There is a second, equally important condition that is often overlooked. For the chain to remain intact, the executor of the deceased trustee's estate must also probate that trustee's will in Ontario. If they choose to administer the deceased trustee's own estate without obtaining probate, the chain breaks at that point as well, and they cannot automatically step into the role of administering the first estate. A court application would then be required.

Even where all probate requirements are met, the executor of the deceased trustee's estate is not required to step in and take on the liability of the first estate. They may renounce their role in the first estate while still acting as executor in the second. Courts and estate practitioners frequently encounter situations where the executor of the executor is unwilling to take on the added liability, which makes advance planning and naming alternates in a will especially important.

If the original estate trustee had a will naming an executor, and that executor is willing to act and has probated that will in Ontario, they can continue administering the first estate. They must obtain a court status certificate rather than filing an entirely new probate application for the first estate.

If the original trustee died intestate, devolution cannot occur regardless of circumstances.
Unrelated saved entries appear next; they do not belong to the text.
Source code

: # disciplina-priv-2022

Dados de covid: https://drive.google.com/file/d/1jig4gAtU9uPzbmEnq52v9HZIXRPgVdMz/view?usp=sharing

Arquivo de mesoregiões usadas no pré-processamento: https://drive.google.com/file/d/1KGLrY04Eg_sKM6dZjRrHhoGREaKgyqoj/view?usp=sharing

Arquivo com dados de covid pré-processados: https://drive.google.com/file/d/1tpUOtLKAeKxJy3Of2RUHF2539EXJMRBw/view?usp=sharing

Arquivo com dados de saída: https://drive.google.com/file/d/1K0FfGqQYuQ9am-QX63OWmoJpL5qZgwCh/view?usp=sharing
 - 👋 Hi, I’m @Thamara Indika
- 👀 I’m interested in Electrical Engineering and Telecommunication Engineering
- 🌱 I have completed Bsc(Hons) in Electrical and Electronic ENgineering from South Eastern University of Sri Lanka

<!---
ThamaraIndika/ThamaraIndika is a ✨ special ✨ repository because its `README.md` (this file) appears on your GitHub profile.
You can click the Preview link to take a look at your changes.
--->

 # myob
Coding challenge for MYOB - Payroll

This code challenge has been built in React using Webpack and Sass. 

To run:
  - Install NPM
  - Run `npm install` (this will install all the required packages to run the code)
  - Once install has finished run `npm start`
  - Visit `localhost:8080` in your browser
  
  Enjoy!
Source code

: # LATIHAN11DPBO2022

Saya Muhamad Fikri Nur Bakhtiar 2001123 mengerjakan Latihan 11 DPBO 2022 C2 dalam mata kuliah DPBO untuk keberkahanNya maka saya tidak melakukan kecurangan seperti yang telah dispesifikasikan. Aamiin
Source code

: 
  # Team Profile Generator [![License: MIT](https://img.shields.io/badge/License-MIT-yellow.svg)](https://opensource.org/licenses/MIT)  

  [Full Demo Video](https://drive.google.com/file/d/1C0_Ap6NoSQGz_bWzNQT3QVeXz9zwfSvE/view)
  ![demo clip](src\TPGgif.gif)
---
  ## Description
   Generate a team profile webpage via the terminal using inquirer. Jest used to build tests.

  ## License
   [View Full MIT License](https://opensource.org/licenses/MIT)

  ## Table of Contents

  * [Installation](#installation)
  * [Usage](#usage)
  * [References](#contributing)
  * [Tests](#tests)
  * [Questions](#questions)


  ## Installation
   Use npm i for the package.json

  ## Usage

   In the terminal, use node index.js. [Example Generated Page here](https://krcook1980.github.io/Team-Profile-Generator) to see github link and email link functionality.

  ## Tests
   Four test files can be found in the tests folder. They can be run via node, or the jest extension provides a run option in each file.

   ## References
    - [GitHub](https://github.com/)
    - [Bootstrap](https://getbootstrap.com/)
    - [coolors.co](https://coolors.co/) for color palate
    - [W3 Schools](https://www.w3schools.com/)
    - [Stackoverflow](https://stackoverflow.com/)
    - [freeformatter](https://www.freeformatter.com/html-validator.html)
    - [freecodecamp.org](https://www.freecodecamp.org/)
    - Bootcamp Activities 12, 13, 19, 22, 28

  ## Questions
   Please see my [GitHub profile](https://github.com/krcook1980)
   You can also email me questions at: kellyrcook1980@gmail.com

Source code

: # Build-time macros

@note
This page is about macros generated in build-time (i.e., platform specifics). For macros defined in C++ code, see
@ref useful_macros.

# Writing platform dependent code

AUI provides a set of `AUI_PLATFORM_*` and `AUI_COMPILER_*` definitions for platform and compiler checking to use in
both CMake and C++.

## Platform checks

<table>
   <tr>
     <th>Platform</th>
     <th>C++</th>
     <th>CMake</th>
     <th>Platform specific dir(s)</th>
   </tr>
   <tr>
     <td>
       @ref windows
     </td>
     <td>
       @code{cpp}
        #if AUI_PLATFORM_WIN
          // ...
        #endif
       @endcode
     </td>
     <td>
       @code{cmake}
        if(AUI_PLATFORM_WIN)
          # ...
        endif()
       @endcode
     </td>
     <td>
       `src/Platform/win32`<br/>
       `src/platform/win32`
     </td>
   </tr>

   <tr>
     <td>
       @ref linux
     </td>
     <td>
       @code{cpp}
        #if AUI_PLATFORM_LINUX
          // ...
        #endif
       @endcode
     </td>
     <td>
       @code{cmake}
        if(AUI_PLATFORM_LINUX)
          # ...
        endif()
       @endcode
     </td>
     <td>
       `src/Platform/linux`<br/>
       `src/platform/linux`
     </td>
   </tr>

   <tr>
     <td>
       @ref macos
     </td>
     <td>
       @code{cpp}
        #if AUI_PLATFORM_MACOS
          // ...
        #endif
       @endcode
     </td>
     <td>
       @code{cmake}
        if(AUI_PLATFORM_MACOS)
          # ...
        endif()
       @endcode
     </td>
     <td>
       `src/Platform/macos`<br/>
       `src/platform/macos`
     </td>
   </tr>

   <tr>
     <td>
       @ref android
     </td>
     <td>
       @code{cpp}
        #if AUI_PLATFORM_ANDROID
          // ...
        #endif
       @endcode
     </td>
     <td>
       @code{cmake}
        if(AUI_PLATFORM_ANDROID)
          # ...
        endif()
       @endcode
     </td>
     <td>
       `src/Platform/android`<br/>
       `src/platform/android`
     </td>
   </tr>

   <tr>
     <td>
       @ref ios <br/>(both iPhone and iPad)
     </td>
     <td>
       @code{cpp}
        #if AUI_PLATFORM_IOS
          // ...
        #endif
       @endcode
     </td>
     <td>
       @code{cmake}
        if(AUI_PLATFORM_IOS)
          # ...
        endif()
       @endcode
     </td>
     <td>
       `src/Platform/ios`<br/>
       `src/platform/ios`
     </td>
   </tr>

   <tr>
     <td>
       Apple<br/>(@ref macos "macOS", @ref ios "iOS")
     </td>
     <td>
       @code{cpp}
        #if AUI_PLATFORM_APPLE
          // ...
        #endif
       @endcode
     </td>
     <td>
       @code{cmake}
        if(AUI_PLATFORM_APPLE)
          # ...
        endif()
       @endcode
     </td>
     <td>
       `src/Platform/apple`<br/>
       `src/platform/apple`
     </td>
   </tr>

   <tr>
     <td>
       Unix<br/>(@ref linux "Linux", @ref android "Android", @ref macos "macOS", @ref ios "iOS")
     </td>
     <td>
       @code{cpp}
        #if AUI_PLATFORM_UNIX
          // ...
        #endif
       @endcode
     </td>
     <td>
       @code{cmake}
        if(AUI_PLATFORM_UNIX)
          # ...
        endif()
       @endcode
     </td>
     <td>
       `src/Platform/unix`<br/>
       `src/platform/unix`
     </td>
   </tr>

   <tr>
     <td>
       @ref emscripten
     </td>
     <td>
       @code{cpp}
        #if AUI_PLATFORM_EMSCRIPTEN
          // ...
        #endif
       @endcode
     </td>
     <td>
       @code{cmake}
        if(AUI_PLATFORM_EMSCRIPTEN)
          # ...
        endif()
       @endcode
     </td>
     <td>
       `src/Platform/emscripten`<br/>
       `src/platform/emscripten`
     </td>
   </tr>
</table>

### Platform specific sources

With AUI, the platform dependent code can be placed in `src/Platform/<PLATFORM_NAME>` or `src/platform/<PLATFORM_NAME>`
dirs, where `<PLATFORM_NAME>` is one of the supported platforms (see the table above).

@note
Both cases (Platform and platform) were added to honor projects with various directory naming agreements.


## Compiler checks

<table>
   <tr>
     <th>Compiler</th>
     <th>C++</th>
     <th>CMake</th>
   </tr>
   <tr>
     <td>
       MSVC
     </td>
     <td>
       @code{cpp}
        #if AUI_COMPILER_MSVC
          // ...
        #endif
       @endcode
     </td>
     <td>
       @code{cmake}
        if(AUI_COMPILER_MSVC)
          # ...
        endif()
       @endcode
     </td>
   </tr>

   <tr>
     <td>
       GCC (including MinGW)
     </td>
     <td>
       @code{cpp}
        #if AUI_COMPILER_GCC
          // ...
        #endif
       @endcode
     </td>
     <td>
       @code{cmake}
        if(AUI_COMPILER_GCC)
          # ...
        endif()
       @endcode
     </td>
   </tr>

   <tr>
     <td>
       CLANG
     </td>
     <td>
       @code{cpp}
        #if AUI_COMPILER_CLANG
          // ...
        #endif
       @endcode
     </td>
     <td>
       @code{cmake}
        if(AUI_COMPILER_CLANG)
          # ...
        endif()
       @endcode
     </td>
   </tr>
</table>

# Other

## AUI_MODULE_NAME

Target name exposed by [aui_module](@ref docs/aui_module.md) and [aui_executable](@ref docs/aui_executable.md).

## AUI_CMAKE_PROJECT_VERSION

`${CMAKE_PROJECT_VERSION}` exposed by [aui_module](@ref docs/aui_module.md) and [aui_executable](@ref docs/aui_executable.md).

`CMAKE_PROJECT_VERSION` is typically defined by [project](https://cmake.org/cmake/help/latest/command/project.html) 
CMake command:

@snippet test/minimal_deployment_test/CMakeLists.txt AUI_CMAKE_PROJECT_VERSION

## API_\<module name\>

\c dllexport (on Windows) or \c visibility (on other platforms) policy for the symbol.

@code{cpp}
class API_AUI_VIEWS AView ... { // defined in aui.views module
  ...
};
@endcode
A court application is required to appoint a new trustee, and the consent of beneficiaries holding a majority interest in the remaining estate value will typically be needed.

The Application Process for Succeeding Estate Trustees

If an estate trustee dies or cannot act before finishing their duties, a formal application must be filed with the court to appoint a replacement. The requirements depend on whether the original estate had a will and if probate was granted.

How to Apply: Steps and Documentation

The application for certificate of appointment of succeeding estate trustee starts with gathering the required documents. The applicant submits a probate application to the Superior Court of Justice in the jurisdiction where the deceased lived.

Required documents include the original certificate of appointment for the previous trustee and a death certificate or proof of incapacity for that trustee. The applicant needs a notarial copy of the original deceased's will if one exists.

They must also prepare a draft certificate of appointment using the proper court form. All beneficiaries of the estate must be notified of the application.

The applicant submits these materials by email to the appropriate court address. The subject line should state: SCJ - ESTATES - new file - Application for Certificate of Appointment of Estate Trustee.

Court Process and Probate Requirements

The court reviews each application to ensure all requirements are met. If the succeeding trustee was named as an alternate in the will, the process is usually straightforward and may not need a judge's order.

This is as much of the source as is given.